Part of Terrell’s evolving direction comes from having jettisoned a record deal and deciding to release the album independently. Although he had to hustle for the past couple of years behind endless DJ gigs and songwriter rooms to raise the money to record, he knew he wanted to take advantage of the new creative freedom and ability to assemble the producers and players each song needed.
“I scrapped almost everything and just started fresh,” he says. “I was like, ‘Okay, I’m not going to be a mainstream country artist, I need to understand that.’ And I look at all my heroes, the songwriters that mean the most to me – the Townes Van Zandts, Nick Caves, the people that are in their own lane and don’t give a fuck about what’s outside of that lane – and I was like, ‘How are all these people my heroes and I’m not willing to follow their footsteps?’ I’m trying to live in the shadow of the opportunity that I have with these bigger bands, and I just kind of had to figure out how to free myself from that idea and go rogue.
“I don’t owe anybody any money. The gloves are off. I don’t have to appease anybody,” he continues. “I don’t have to get this record approved by anybody but my peers. So it’s like, why don’t I work with as many producers as I want to work with? Why don’t I pick a song and say, you know who would crush this fucking song?”

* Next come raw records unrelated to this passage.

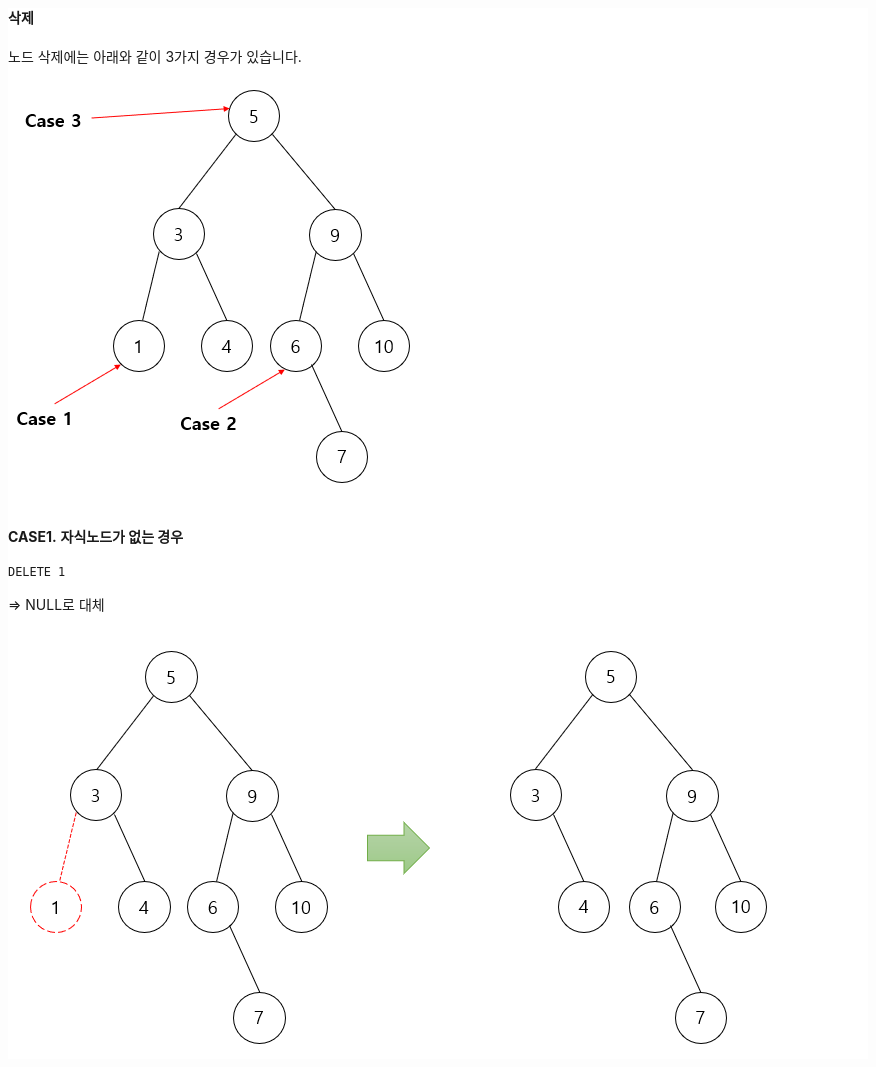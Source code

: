 




#### 삭제

노드 삭제에는 아래와 같이 3가지 경우가 있습니다. 



<img src="https://github.com/dooooooooong/dooooooooong.github.io/blob/master/assets/images/markdown_images/CS/datastructure/2021-06-18-tree (2)/image-20201211142549324.png?raw=true" alt=image-20201211142549324 />

**CASE1.**  **자식노드가 없는 경우**

`DELETE 1 	`			

=> NULL로 대체

<img src="https://github.com/dooooooooong/dooooooooong.github.io/blob/master/assets/images/markdown_images/CS/datastructure/2021-06-18-tree (2)/image-20201211145421111.png?raw=true" alt=image-20201211145421111 />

Among the artists that Terrell collected for Dove are local luminaries like JaRon Marshall, Tony Kamel, and Simon Page, as well as Silverada, who backs “Born on a Saturday Night.” He brought in Adrian Quesada to produce the slow burn of “Midnight Machine” and even recruited Depeche Mode drummer Christian Eigner and Austrian artist Niko Stoessl to produce and provide rhythm on “Dunes” and the hard groove of “Mona.”
The result is less an eclectic range on the album than a melding of seemingly disparate influences that shades Terrell’s searching introspection and highway anthems with a darker edge. It hearkens his early outfit Not in the Face, but with an experience and control that drives into new territory for the songwriter.
“I’ll be 45 in October, and I’ve never been more motivated and more excited to experiment in my whole life,” he declares. “I love that idea of shedding the skin to survive, and I feel like I kind of stepped out of a cocoon and I can literally do anything I want.”